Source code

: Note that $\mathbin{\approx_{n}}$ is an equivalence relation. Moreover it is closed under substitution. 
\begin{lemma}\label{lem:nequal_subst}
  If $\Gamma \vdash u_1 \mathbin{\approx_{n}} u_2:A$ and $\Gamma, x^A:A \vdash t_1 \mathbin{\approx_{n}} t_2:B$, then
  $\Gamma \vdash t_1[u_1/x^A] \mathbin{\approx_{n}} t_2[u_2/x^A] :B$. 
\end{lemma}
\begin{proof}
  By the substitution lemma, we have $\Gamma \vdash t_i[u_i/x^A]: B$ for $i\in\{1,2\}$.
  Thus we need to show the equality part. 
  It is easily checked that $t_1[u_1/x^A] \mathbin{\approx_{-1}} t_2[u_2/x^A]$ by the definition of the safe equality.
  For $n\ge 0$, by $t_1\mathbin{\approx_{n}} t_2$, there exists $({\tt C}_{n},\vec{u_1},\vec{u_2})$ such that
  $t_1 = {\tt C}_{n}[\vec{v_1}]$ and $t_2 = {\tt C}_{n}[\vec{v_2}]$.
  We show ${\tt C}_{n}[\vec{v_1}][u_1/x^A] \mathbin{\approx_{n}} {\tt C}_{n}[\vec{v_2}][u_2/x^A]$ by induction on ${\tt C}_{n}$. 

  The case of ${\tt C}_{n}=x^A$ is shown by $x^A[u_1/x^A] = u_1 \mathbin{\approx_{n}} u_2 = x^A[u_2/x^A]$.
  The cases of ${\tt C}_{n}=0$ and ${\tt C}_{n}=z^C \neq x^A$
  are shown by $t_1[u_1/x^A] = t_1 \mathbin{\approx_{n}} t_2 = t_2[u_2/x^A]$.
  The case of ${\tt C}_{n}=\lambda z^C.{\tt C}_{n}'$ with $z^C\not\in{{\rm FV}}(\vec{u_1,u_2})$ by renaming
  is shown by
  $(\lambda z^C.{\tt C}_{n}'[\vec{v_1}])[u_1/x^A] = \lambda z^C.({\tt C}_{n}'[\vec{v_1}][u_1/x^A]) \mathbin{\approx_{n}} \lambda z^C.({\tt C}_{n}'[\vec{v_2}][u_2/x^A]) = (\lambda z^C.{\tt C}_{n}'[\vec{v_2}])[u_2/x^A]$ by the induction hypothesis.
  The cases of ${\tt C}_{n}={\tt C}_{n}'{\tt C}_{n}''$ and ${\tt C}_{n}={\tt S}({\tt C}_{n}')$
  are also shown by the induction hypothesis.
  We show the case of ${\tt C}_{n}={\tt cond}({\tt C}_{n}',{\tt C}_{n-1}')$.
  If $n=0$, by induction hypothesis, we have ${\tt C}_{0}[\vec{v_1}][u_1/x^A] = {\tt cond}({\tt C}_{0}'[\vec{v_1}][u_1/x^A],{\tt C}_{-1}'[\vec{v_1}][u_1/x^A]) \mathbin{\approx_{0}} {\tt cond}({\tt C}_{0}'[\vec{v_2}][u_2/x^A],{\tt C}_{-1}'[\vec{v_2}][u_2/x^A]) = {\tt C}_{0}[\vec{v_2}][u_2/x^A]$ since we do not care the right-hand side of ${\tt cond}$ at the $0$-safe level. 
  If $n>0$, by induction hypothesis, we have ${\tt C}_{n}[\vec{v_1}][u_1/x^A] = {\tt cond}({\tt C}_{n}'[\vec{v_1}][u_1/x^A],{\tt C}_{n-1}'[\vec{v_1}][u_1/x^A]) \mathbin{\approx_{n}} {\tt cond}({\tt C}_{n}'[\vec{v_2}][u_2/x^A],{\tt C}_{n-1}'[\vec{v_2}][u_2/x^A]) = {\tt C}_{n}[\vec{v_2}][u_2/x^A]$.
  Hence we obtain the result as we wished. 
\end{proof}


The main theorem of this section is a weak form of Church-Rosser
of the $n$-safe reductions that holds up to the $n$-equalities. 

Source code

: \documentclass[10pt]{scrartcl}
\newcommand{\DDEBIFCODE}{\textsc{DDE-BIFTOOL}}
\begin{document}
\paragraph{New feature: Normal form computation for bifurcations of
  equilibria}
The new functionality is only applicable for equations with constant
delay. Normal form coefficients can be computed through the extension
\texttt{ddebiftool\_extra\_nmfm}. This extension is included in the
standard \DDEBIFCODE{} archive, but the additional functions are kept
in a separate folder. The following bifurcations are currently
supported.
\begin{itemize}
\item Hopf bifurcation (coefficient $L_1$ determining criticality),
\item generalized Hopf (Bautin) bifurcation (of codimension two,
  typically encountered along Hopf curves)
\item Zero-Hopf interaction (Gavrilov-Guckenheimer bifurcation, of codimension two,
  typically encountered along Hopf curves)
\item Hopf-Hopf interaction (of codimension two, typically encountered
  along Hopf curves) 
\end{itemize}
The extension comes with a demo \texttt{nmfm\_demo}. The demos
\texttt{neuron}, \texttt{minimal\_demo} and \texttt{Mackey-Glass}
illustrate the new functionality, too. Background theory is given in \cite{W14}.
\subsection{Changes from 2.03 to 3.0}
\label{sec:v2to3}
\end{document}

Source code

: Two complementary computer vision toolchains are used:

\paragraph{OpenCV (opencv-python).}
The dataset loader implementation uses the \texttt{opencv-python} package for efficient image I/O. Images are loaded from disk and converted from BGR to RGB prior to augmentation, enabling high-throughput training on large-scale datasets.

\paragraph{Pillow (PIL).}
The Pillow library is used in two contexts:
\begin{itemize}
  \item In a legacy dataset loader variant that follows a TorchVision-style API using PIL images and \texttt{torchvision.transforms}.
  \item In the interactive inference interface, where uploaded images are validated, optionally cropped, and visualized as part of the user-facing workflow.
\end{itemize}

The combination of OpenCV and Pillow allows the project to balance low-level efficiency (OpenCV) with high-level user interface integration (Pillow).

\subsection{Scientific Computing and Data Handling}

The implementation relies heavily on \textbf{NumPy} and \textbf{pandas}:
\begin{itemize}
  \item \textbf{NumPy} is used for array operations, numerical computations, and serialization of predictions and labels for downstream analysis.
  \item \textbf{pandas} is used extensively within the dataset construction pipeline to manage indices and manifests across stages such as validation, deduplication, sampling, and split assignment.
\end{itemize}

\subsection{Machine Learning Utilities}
++++
▸ ASSIGNMENT
Every line of the listing must be transcribed exactly.

▸ TASK SOLUTION
Source code

: Note that $\mathbin{\approx_{n}}$ is an equivalence relation. Moreover it is closed under substitution. 
\begin{lemma}\label{lem:nequal_subst}
  If $\Gamma \vdash u_1 \mathbin{\approx_{n}} u_2:A$ and $\Gamma, x^A:A \vdash t_1 \mathbin{\approx_{n}} t_2:B$, then
  $\Gamma \vdash t_1[u_1/x^A] \mathbin{\approx_{n}} t_2[u_2/x^A] :B$. 
\end{lemma}
\begin{proof}
  By the substitution lemma, we have $\Gamma \vdash t_i[u_i/x^A]: B$ for $i\in\{1,2\}$.
  Thus we need to show the equality part. 
  It is easily checked that $t_1[u_1/x^A] \mathbin{\approx_{-1}} t_2[u_2/x^A]$ by the definition of the safe equality.
  For $n\ge 0$, by $t_1\mathbin{\approx_{n}} t_2$, there exists $({\tt C}_{n},\vec{u_1},\vec{u_2})$ such that
  $t_1 = {\tt C}_{n}[\vec{v_1}]$ and $t_2 = {\tt C}_{n}[\vec{v_2}]$.
  We show ${\tt C}_{n}[\vec{v_1}][u_1/x^A] \mathbin{\approx_{n}} {\tt C}_{n}[\vec{v_2}][u_2/x^A]$ by induction on ${\tt C}_{n}$. 

  The case of ${\tt C}_{n}=x^A$ is shown by $x^A[u_1/x^A] = u_1 \mathbin{\approx_{n}} u_2 = x^A[u_2/x^A]$.
  The cases of ${\tt C}_{n}=0$ and ${\tt C}_{n}=z^C \neq x^A$
  are shown by $t_1[u_1/x^A] = t_1 \mathbin{\approx_{n}} t_2 = t_2[u_2/x^A]$.
  The case of ${\tt C}_{n}=\lambda z^C.{\tt C}_{n}'$ with $z^C\not\in{{\rm FV}}(\vec{u_1,u_2})$ by renaming
  is shown by
  $(\lambda z^C.{\tt C}_{n}'[\vec{v_1}])[u_1/x^A] = \lambda z^C.({\tt C}_{n}'[\vec{v_1}][u_1/x^A]) \mathbin{\approx_{n}} \lambda z^C.({\tt C}_{n}'[\vec{v_2}][u_2/x^A]) = (\lambda z^C.{\tt C}_{n}'[\vec{v_2}])[u_2/x^A]$ by the induction hypothesis.
  The cases of ${\tt C}_{n}={\tt C}_{n}'{\tt C}_{n}''$ and ${\tt C}_{n}={\tt S}({\tt C}_{n}')$
  are also shown by the induction hypothesis.
  We show the case of ${\tt C}_{n}={\tt cond}({\tt C}_{n}',{\tt C}_{n-1}')$.
  If $n=0$, by induction hypothesis, we have ${\tt C}_{0}[\vec{v_1}][u_1/x^A] = {\tt cond}({\tt C}_{0}'[\vec{v_1}][u_1/x^A],{\tt C}_{-1}'[\vec{v_1}][u_1/x^A]) \mathbin{\approx_{0}} {\tt cond}({\tt C}_{0}'[\vec{v_2}][u_2/x^A],{\tt C}_{-1}'[\vec{v_2}][u_2/x^A]) = {\tt C}_{0}[\vec{v_2}][u_2/x^A]$ since we do not care the right-hand side of ${\tt cond}$ at the $0$-safe level. 
  If $n>0$, by induction hypothesis, we have ${\tt C}_{n}[\vec{v_1}][u_1/x^A] = {\tt cond}({\tt C}_{n}'[\vec{v_1}][u_1/x^A],{\tt C}_{n-1}'[\vec{v_1}][u_1/x^A]) \mathbin{\approx_{n}} {\tt cond}({\tt C}_{n}'[\vec{v_2}][u_2/x^A],{\tt C}_{n-1}'[\vec{v_2}][u_2/x^A]) = {\tt C}_{n}[\vec{v_2}][u_2/x^A]$.
  Hence we obtain the result as we wished. 
\end{proof}


The main theorem of this section is a weak form of Church-Rosser
of the $n$-safe reductions that holds up to the $n$-equalities. 

Source code

: \documentclass[10pt]{scrartcl}
\newcommand{\DDEBIFCODE}{\textsc{DDE-BIFTOOL}}
\begin{document}
\paragraph{New feature: Normal form computation for bifurcations of
  equilibria}
The new functionality is only applicable for equations with constant
delay. Normal form coefficients can be computed through the extension
\texttt{ddebiftool\_extra\_nmfm}. This extension is included in the
standard \DDEBIFCODE{} archive, but the additional functions are kept
in a separate folder. The following bifurcations are currently
supported.
\begin{itemize}
\item Hopf bifurcation (coefficient $L_1$ determining criticality),
\item generalized Hopf (Bautin) bifurcation (of codimension two,
  typically encountered along Hopf curves)
\item Zero-Hopf interaction (Gavrilov-Guckenheimer bifurcation, of codimension two,
  typically encountered along Hopf curves)
\item Hopf-Hopf interaction (of codimension two, typically encountered
  along Hopf curves) 
\end{itemize}
The extension comes with a demo \texttt{nmfm\_demo}. The demos
\texttt{neuron}, \texttt{minimal\_demo} and \texttt{Mackey-Glass}
illustrate the new functionality, too. Background theory is given in \cite{W14}.
\subsection{Changes from 2.03 to 3.0}
\label{sec:v2to3}
\end{document}

Source code

: Two complementary computer vision toolchains are used:

\paragraph{OpenCV (opencv-python).}
The dataset loader implementation uses the \texttt{opencv-python} package for efficient image I/O. Images are loaded from disk and converted from BGR to RGB prior to augmentation, enabling high-throughput training on large-scale datasets.

\paragraph{Pillow (PIL).}
The Pillow library is used in two contexts:
\begin{itemize}
  \item In a legacy dataset loader variant that follows a TorchVision-style API using PIL images and \texttt{torchvision.transforms}.
  \item In the interactive inference interface, where uploaded images are validated, optionally cropped, and visualized as part of the user-facing workflow.
\end{itemize}

The combination of OpenCV and Pillow allows the project to balance low-level efficiency (OpenCV) with high-level user interface integration (Pillow).

\subsection{Scientific Computing and Data Handling}

The implementation relies heavily on \textbf{NumPy} and \textbf{pandas}:
\begin{itemize}
  \item \textbf{NumPy} is used for array operations, numerical computations, and serialization of predictions and labels for downstream analysis.
  \item \textbf{pandas} is used extensively within the dataset construction pipeline to manage indices and manifests across stages such as validation, deduplication, sampling, and split assignment.
\end{itemize}

\subsection{Machine Learning Utilities}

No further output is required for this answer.